>>>>

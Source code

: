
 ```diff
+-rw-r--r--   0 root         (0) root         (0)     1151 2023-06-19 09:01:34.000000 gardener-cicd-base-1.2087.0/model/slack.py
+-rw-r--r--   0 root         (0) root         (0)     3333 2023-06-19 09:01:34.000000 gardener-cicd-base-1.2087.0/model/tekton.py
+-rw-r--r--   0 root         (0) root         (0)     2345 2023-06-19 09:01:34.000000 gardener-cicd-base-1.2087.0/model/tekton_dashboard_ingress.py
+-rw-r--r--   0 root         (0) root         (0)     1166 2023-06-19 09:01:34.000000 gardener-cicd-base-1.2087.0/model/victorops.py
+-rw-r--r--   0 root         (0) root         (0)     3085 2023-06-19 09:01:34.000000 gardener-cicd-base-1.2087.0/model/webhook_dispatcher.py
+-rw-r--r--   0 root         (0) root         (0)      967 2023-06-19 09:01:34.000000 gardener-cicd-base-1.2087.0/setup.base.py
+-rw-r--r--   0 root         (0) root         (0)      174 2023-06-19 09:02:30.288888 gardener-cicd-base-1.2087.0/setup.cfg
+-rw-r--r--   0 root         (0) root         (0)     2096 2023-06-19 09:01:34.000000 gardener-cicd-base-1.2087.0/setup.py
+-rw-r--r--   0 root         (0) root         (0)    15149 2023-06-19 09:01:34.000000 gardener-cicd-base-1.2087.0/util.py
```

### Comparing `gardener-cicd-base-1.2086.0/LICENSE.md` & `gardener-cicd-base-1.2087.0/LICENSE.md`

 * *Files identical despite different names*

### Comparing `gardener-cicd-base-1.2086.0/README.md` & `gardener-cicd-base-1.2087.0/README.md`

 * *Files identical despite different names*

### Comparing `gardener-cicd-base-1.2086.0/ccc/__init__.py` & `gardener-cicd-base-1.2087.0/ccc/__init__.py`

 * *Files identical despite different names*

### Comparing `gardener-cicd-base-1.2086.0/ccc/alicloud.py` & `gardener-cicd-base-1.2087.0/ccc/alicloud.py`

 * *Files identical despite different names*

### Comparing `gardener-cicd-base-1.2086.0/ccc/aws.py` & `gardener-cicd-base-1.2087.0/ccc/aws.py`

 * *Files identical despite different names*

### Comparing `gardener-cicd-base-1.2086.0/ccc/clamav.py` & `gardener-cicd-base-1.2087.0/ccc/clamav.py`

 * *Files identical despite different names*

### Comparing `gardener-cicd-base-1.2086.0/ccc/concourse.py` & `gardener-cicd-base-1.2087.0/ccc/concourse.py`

<<<<

REQUIREMENT: Keep every word the same. Retype all the material.

YOUR RESPONSE:
Source code

:
 ```diff
+-rw-r--r--   0 root         (0) root         (0)     1151 2023-06-19 09:01:34.000000 gardener-cicd-base-1.2087.0/model/slack.py
+-rw-r--r--   0 root         (0) root         (0)     3333 2023-06-19 09:01:34.000000 gardener-cicd-base-1.2087.0/model/tekton.py
+-rw-r--r--   0 root         (0) root         (0)     2345 2023-06-19 09:01:34.000000 gardener-cicd-base-1.2087.0/model/tekton_dashboard_ingress.py
+-rw-r--r--   0 root         (0) root         (0)     1166 2023-06-19 09:01:34.000000 gardener-cicd-base-1.2087.0/model/victorops.py
+-rw-r--r--   0 root         (0) root         (0)     3085 2023-06-19 09:01:34.000000 gardener-cicd-base-1.2087.0/model/webhook_dispatcher.py
+-rw-r--r--   0 root         (0) root         (0)      967 2023-06-19 09:01:34.000000 gardener-cicd-base-1.2087.0/setup.base.py
+-rw-r--r--   0 root         (0) root         (0)      174 2023-06-19 09:02:30.288888 gardener-cicd-base-1.2087.0/setup.cfg
+-rw-r--r--   0 root         (0) root         (0)     2096 2023-06-19 09:01:34.000000 gardener-cicd-base-1.2087.0/setup.py
+-rw-r--r--   0 root         (0) root         (0)    15149 2023-06-19 09:01:34.000000 gardener-cicd-base-1.2087.0/util.py
```

### Comparing `gardener-cicd-base-1.2086.0/LICENSE.md` & `gardener-cicd-base-1.2087.0/LICENSE.md`

 * *Files identical despite different names*

### Comparing `gardener-cicd-base-1.2086.0/README.md` & `gardener-cicd-base-1.2087.0/README.md`

 * *Files identical despite different names*

### Comparing `gardener-cicd-base-1.2086.0/ccc/__init__.py` & `gardener-cicd-base-1.2087.0/ccc/__init__.py`

 * *Files identical despite different names*

### Comparing `gardener-cicd-base-1.2086.0/ccc/alicloud.py` & `gardener-cicd-base-1.2087.0/ccc/alicloud.py`

 * *Files identical despite different names*

### Comparing `gardener-cicd-base-1.2086.0/ccc/aws.py` & `gardener-cicd-base-1.2087.0/ccc/aws.py`

 * *Files identical despite different names*

### Comparing `gardener-cicd-base-1.2086.0/ccc/clamav.py` & `gardener-cicd-base-1.2087.0/ccc/clamav.py`

 * *Files identical despite different names*

### Comparing `gardener-cicd-base-1.2086.0/ccc/concourse.py` & `gardener-cicd-base-1.2087.0/ccc/concourse.py`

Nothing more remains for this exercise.